- French: Club de Femmes
- Directed by: Jacques Deval
- Produced by: Leopold Schlosberg
- Starring: Danielle Darrieux Josette Day Betty Stockfeld
- Cinematography: Jules Kruger
- Music by: Marius-François Gaillard
- Production company: Societe Sirius Films
- Release dates: 20 June 1936 (Paris); 26 August 1937 (US);
- Running time: 105 minutes 81 minutes (US)
- Country: France
- Language: French

= Women's Club (1936 film) =

Club de Femmes (a.k.a. Girls' Club or Women's Club) is a 1936 French film directed and written by Jacques Deval. The film stars Danielle Darrieux, Josette Day, Betty Stockfeld, Ève Francis, Junie Astor Valentine Tessier and Raymond Galle.

==Synopsis==
The film revolves around the love lives of the residents of a girls boarding school. The Women's Club is a home for unmarried young women, one of those respectable institutions to which well-bred (and especially insecure) young ladies entrust their virtue for fear of losing it too quickly.

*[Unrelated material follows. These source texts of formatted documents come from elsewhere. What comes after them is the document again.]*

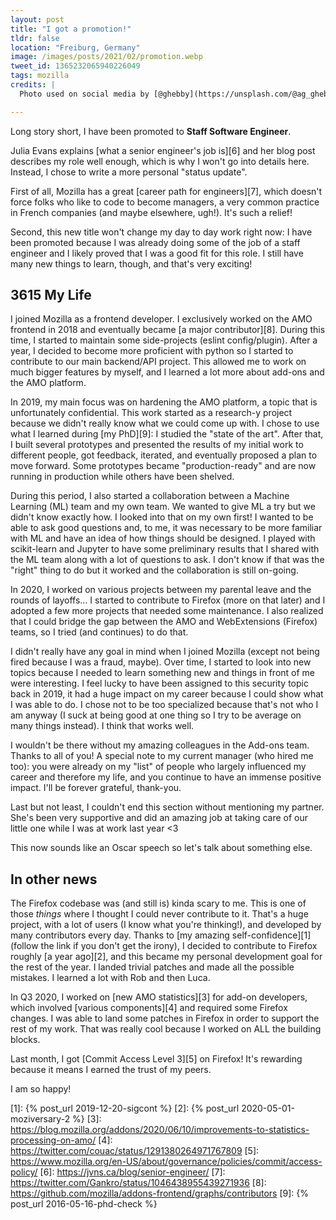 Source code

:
 ```yaml
---
layout: post
title: "I got a promotion!"
tldr: false
location: "Freiburg, Germany"
image: /images/posts/2021/02/promotion.webp
tweet_id: 1365232065940226049
tags: mozilla
credits: |
  Photo used on social media by [@ghebby](https://unsplash.com/@ag_ghebby).

---
```


Long story short, I have been promoted to **Staff Software Engineer**.

Julia Evans explains [what a senior engineer's job is][6] and her blog post
describes my role well enough, which is why I won't go into details here.
Instead, I chose to write a more personal "status update".

First of all, Mozilla has a great [career path for engineers][7], which doesn't
force folks who like to code to become managers, a very common practice in
French companies (and maybe elsewhere, ugh!). It's such a relief!

Second, this new title won't change my day to day work right now: I have been
promoted because I was already doing some of the job of a staff engineer and I
likely proved that I was a good fit for this role. I still have many new things
to learn, though, and that's very exciting!

## 3615 My Life

I joined Mozilla as a frontend developer. I exclusively worked on the AMO
frontend in 2018 and eventually became [a major contributor][8]. During this
time, I started to maintain some side-projects (eslint config/plugin). After a
year, I decided to become more proficient with python so I started to contribute
to our main backend/API project. This allowed me to work on much bigger features
by myself, and I learned a lot more about add-ons and the AMO platform.

In 2019, my main focus was on hardening the AMO platform, a topic that is
unfortunately confidential. This work started as a research-y project because we
didn't really know what we could come up with. I chose to use what I learned
during [my PhD][9]: I studied the "state of the art". After that, I built several
prototypes and presented the results of my initial work to different people, got
feedback, iterated, and eventually proposed a plan to move forward. Some
prototypes became "production-ready" and are now running in production while
others have been shelved.

During this period, I also started a collaboration between a Machine Learning
(ML) team and my own team. We wanted to give ML a try but we didn't know exactly
how. I looked into that on my own first! I wanted to be able to ask good
questions and, to me, it was necessary to be more familiar with ML and have an
idea of how things should be designed. I played with scikit-learn and Jupyter to
have some preliminary results that I shared with the ML team along with a lot of
questions to ask. I don't know if that was the "right" thing to do but it worked
and the collaboration is still on-going.

In 2020, I worked on various projects between my parental leave and the rounds
of layoffs... I started to contribute to Firefox (more on that later) and I
adopted a few more projects that needed some maintenance. I also realized that I
could bridge the gap between the AMO and WebExtensions (Firefox) teams, so I
tried (and continues) to do that.

I didn't really have any goal in mind when I joined Mozilla (except not being
fired because I was a fraud, maybe). Over time, I started to look into new
topics because I needed to learn something new and things in front of me were
interesting. I feel lucky to have been assigned to this security topic back in
2019, it had a huge impact on my career because I could show what I was able to
do. I chose not to be too specialized because that's not who I am anyway (I suck
at being good at one thing so I try to be average on many things instead). I
think that works well.

I wouldn't be there without my amazing colleagues in the Add-ons team. Thanks to
all of you! A special note to my current manager (who hired me too): you were
already on my "list" of people who largely influenced my career and therefore my
life, and you continue to have an immense positive impact. I'll be forever
grateful, thank-you.

Last but not least, I couldn't end this section without mentioning my partner.
She's been very supportive and did an amazing job at taking care of our little
one while I was at work last year <3

This now sounds like an Oscar speech so let's talk about something else.

## In other news

The Firefox codebase was (and still is) kinda scary to me. This is one of those
_things_ where I thought I could never contribute to it. That's a huge project,
with a lot of users (I know what you're thinking!), and developed by many
contributors every day. Thanks to [my amazing self-confidence][1] (follow the
link if you don't get the irony), I decided to contribute to Firefox roughly [a
year ago][2], and this became my personal development goal for the rest of the
year. I landed trivial patches and made all the possible mistakes. I learned a
lot with Rob and then Luca.

In Q3 2020, I worked on [new AMO statistics][3] for add-on developers, which
involved [various components][4] and required some Firefox changes. I was able
to land some patches in Firefox in order to support the rest of my work. That
was really cool because I worked on ALL the building blocks.

Last month, I got [Commit Access Level 3][5] on Firefox! It's rewarding because
it means I earned the trust of my peers.

I am so happy!

[1]: {% post_url 2019-12-20-sigcont %}
[2]: {% post_url 2020-05-01-moziversary-2 %}
[3]: https://blog.mozilla.org/addons/2020/06/10/improvements-to-statistics-processing-on-amo/
[4]: https://twitter.com/couac/status/1291380264971767809
[5]: https://www.mozilla.org/en-US/about/governance/policies/commit/access-policy/
[6]: https://jvns.ca/blog/senior-engineer/
[7]: https://twitter.com/Gankro/status/1046438955439271936
[8]: https://github.com/mozilla/addons-frontend/graphs/contributors
[9]: {% post_url 2016-05-16-phd-check %}
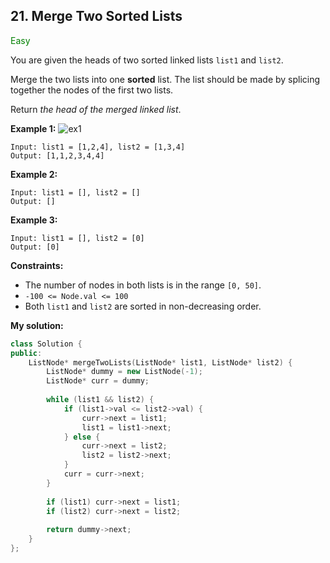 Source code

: ## 21. Merge Two Sorted Lists
<span style="color:green">Easy</span>

You are given the heads of two sorted linked lists `list1` and `list2`.

Merge the two lists into one **sorted** list. The list should be made by splicing together the nodes of the first two lists.

Return *the head of the merged linked list*.

 

**Example 1:**
![ex1](https://assets.leetcode.com/uploads/2020/10/03/merge_ex1.jpg)
```
Input: list1 = [1,2,4], list2 = [1,3,4]
Output: [1,1,2,3,4,4]
```
**Example 2:**
```
Input: list1 = [], list2 = []
Output: []
```
**Example 3:**
```
Input: list1 = [], list2 = [0]
Output: [0]
```
 
**Constraints:**

+ The number of nodes in both lists is in the range `[0, 50]`.
+ `-100 <= Node.val <= 100`
+ Both `list1` and `list2` are sorted in non-decreasing order.

**My solution:**
```cpp
class Solution {
public:
    ListNode* mergeTwoLists(ListNode* list1, ListNode* list2) {
        ListNode* dummy = new ListNode(-1);
        ListNode* curr = dummy;
        
        while (list1 && list2) {
            if (list1->val <= list2->val) {
                curr->next = list1;
                list1 = list1->next;
            } else {
                curr->next = list2;
                list2 = list2->next;
            }
            curr = curr->next;
        }
        
        if (list1) curr->next = list1;
        if (list2) curr->next = list2;
        
        return dummy->next;    
    }
};
``` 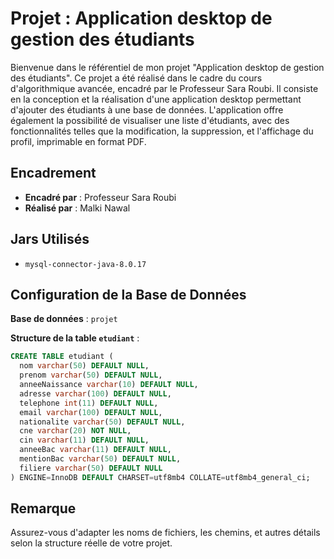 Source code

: # Projet : Application desktop de gestion des étudiants
Bienvenue dans le référentiel de mon projet "Application desktop de gestion des étudiants". Ce projet a été réalisé dans le cadre du cours d'algorithmique avancée, encadré par le Professeur Sara Roubi. Il consiste en la conception et la réalisation d'une application desktop permettant d'ajouter des étudiants à une base de données. L'application offre également la possibilité de visualiser une liste d'étudiants, avec des fonctionnalités telles que la modification, la suppression, et l'affichage du profil, imprimable en format PDF.

## Encadrement

- **Encadré par** : Professeur Sara Roubi
- **Réalisé par** : Malki Nawal

## Jars Utilisés

- `mysql-connector-java-8.0.17`

## Configuration de la Base de Données

**Base de données** : `projet`

**Structure de la table `etudiant`** :

```sql
CREATE TABLE etudiant (
  nom varchar(50) DEFAULT NULL,
  prenom varchar(50) DEFAULT NULL,
  anneeNaissance varchar(10) DEFAULT NULL,
  adresse varchar(100) DEFAULT NULL,
  telephone int(11) DEFAULT NULL,
  email varchar(100) DEFAULT NULL,
  nationalite varchar(50) DEFAULT NULL,
  cne varchar(20) NOT NULL,
  cin varchar(11) DEFAULT NULL,
  anneeBac varchar(11) DEFAULT NULL,
  mentionBac varchar(50) DEFAULT NULL,
  filiere varchar(50) DEFAULT NULL
) ENGINE=InnoDB DEFAULT CHARSET=utf8mb4 COLLATE=utf8mb4_general_ci;
```

## Remarque
Assurez-vous d'adapter les noms de fichiers, les chemins, et autres détails selon la structure réelle de votre projet.
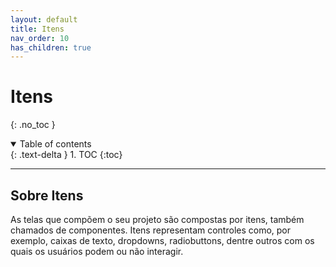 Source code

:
 ```yaml
---
layout: default
title: Itens
nav_order: 10
has_children: true
---
```


# Itens
{: .no_toc }

<details open markdown="block">
  <summary>
    Table of contents
  </summary>
  {: .text-delta }
1. TOC
{:toc}
</details>

---

## Sobre Itens

As telas que compõem o seu projeto são compostas por itens, também chamados de componentes. Itens representam controles como, por exemplo, caixas de texto, dropdowns, radiobuttons, dentre outros com os quais os usuários podem ou não interagir.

In this place of constant coming and going, all sorts of anonymous destinies intersect before diverging forever. From this routine sometimes emerge names, faces, and events, some more dramatic than others. This is evidenced by the unfortunate experiences of Greta, Alice, and Hélène, but also by the romantic adventure that one day befell Claire, the most beautiful of them all.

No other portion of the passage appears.